The first sentence of Congress' Obamacare repeal should read: "There shall be a free market in health insurance.”

Right there, I've solved the health insurance crisis for 90 percent of Americans. Unfortunately, no one can imagine what a free market in health care looks like because we haven't had one for nearly a century.

On NBC's "Meet the Press" this weekend, for example, Chuck Todd told Sen. Tom Cotton that his proposal to create affordable health care that would be widely available, "sounds good," but "do you understand why some people think that's an impossible promise to keep?”

(The "do you understand ...?" formulation is a condescension reserved only for conservatives, whose disagreement with liberals is taken as a sign of stupidity.)

Todd continued: "To make it affordable, making it wider, I mean, that just seems like -- you know, it seems like you're selling something that can't be done realistically.”

Dream Sequence: Chuck Todd on Russia's "Meet the Press" after the fall of the Soviet Union: "Do you understand why some people think that's an impossible promise to keep? To make bread affordable, making it wider, I mean, that just seems like -- you know, it seems like you're selling something that can't be done realistically.”

It turns out that, outside of a communist dictatorship, all sorts of products are affordable AND widely available! We don't need Congress to "provide" us with health care any more than we need them to "provide" us with bread. What we need is for health insurance to be available on the free market.

With lots of companies competing for your business, basic health insurance would cost about $50 a month. We know the cost because Christian groups got a waiver from Obamacare, and that's how much their insurance costs right now. (Under the law, it can't be called "insurance," but that's what it is.)

Even young, healthy people would buy insurance at that price, expanding the "risk-sharing pools" and probably bringing the cost down to $20 or $30 a month.

In a free market, there would be an endless variety of consumer-driven plans, from catastrophic care for the risk-oblivious to extravagant plans for the risk-averse.

You know -- just like every other product in America.

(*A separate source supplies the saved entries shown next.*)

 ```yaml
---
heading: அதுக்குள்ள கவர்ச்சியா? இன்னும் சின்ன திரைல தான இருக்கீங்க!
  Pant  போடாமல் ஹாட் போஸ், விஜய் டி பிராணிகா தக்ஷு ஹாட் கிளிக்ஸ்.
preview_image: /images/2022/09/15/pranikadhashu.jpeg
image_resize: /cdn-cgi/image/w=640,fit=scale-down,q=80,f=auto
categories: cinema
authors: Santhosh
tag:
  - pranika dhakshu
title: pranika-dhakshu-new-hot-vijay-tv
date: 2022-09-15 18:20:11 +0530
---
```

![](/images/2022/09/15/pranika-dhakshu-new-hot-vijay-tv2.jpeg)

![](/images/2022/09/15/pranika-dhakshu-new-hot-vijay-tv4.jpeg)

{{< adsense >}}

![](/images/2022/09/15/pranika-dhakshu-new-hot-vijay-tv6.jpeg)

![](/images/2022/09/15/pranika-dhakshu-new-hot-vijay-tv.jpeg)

You should visit America sometime, Chuck! The orange juice aisle in a Texas grocery store knocked the socks off Russian president Boris Yeltsin. (Imagine how cheap a double screwdriver must be in America!)

Just as there are rows of different types of orange juice in the grocery store –- and loads of grocery stores -- there will be loads of health insurance plans and insurance companies offering them.

Americans would finally be able to buy whatever insurance plans they liked, as easily as they currently buy flat-screen TVs, cellphones and -- what's that product with the cute gecko in its commercials? I remember now! CAR INSURANCE!

Evidently, insurance is not impervious to the iron law of economics that every product sold on the free market gets better and cheaper over time.

The only complicated part of fixing health care is figuring out how to take care of the other 10 percent of Americans -- the poor, the irresponsible and the unlucky. And the only reason that is complicated is because of fraud.

Needless to say, the modern nanny state already guarantees that no one will die on the street in America. The taxpayer spends more than a trillion dollars every year on Medicare, Medicaid and Social Security disability insurance so that everyone's health is taken care of, from cradle to grave.

Unfortunately, probably at least half of that sum is fraud.

Policing fraud is difficult because: (1) the bureaucrats dispensing government benefits believe there is no fraud and, if there is, it's a good thing because it redistributes income; and (2) we keep bringing in immigrants for whom fraud is a way of life. (See "Adios, America! The Left's Plan to Turn Our Country Into a Third World Hellhole.”)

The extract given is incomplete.